How to complete this task:
Give back only the lines in the records below from the one with "3. Dynamic Search I mplementaion" to the one with "Challenge: Some flags", both inclusive, word for word.

[Plain-text document sources]
=-=-=

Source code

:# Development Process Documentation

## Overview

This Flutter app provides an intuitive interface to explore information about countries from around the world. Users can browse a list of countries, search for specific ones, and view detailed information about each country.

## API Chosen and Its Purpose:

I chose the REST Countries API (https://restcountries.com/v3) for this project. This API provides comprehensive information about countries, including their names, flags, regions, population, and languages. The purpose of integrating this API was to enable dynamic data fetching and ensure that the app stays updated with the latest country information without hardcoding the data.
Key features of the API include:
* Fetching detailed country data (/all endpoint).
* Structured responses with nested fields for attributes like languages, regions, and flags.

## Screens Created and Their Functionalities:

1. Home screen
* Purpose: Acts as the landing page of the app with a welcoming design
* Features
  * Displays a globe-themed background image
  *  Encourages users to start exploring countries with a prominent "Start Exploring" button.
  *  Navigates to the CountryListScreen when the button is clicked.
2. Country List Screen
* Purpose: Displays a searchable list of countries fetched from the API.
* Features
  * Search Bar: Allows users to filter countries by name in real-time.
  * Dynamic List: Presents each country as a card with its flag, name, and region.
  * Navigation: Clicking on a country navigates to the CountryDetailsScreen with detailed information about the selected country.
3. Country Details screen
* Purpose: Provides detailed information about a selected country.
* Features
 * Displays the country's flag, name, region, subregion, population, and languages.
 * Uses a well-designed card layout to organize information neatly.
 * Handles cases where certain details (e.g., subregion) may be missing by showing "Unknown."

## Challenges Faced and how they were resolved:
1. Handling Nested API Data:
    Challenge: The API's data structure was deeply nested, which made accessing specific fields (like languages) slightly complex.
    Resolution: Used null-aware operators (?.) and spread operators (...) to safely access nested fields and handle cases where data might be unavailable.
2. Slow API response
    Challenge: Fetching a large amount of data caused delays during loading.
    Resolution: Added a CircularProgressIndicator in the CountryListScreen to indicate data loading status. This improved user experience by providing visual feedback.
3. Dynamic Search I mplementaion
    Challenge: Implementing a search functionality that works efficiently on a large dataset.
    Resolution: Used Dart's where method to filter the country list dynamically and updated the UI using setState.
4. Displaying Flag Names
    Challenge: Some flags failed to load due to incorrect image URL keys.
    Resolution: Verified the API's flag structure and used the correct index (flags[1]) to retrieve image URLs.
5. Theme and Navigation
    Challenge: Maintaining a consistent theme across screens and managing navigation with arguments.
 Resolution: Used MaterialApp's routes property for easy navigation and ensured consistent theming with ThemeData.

=-=-=

Response:
3. Dynamic Search I mplementaion
    Challenge: Implementing a search functionality that works efficiently on a large dataset.
    Resolution: Used Dart's where method to filter the country list dynamically and updated the UI using setState.
4. Displaying Flag Names
    Challenge: Some flags failed to load due to incorrect image URL keys.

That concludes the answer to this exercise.